MONDAY, Jan. 9 (HealthDay News) -- Children who have heart surgery at high-volume hospitals may fare better than those who are treated in hospitals that perform fewer pediatric cardiac surgeries per year, but this is not due to volume alone.

New research suggests that the busier centers are more able to spot and handle complications should they occur after heart surgery.

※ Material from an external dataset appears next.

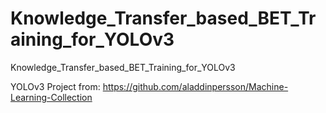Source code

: # Knowledge_Transfer_based_BET_Training_for_YOLOv3
Knowledge_Transfer_based_BET_Training_for_YOLOv3


YOLOv3 Project from: https://github.com/aladdinpersson/Machine-Learning-Collection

Of more than 35,000 children who had heart surgery at 68 hospitals, nearly 4 percent of children died in the hospital, and almost 41 percent experienced at least one complication after their surgery, a new study found.

Centers that performed more than 350 surgeries a year were considered "high volume," while those that performed fewer than 150 heart surgeries in children each year were "low volume." The complication rate was similar across all centers. That said, the risk for dying after a major complication was higher at hospitals that performed fewer than 150 pediatric heart surgeries a year, when compared to those centers where more than 350 heart surgeries were performed a year, the study showed.

The new findings appear online Jan. 9 and in the February 2012 print issue of Pediatrics.

"Higher mortality observed at lower-volume centers appears to be relate to a higher rate of death in those who suffer a postoperative complication, rather than a higher rate of complications alone," said study author Dr. Sara Pasquali, director of pediatric cardiovascular outcomes at Duke University Medical Center in Durham, N.C. "This suggests that initiatives aimed at improving patients outcomes may need to focus not only on reducing complications themselves, but on better recognition and management of complications once they occur."

Parents of a child in need of heart surgery may feel both scared and overwhelmed by the entire prospect and process.

"Several studies have now found that higher volume hospitals tend to have better outcomes, particularly for more complex cases," Pasquali said. "Volume is not the only important factor and that there are smaller hospitals with outcomes comparable to those at larger centers. Overall, a hospital's past track record with similar types of cases may be the best information to consider rather than relying upon the volume of the center alone."

Dr. Rubin Cooper, chief of pediatric cardiology at Cohen Children's Medical Center in New Hyde Park, N.Y., said high-volume centers are not always an option based on where a patient lives and the urgency of the surgery.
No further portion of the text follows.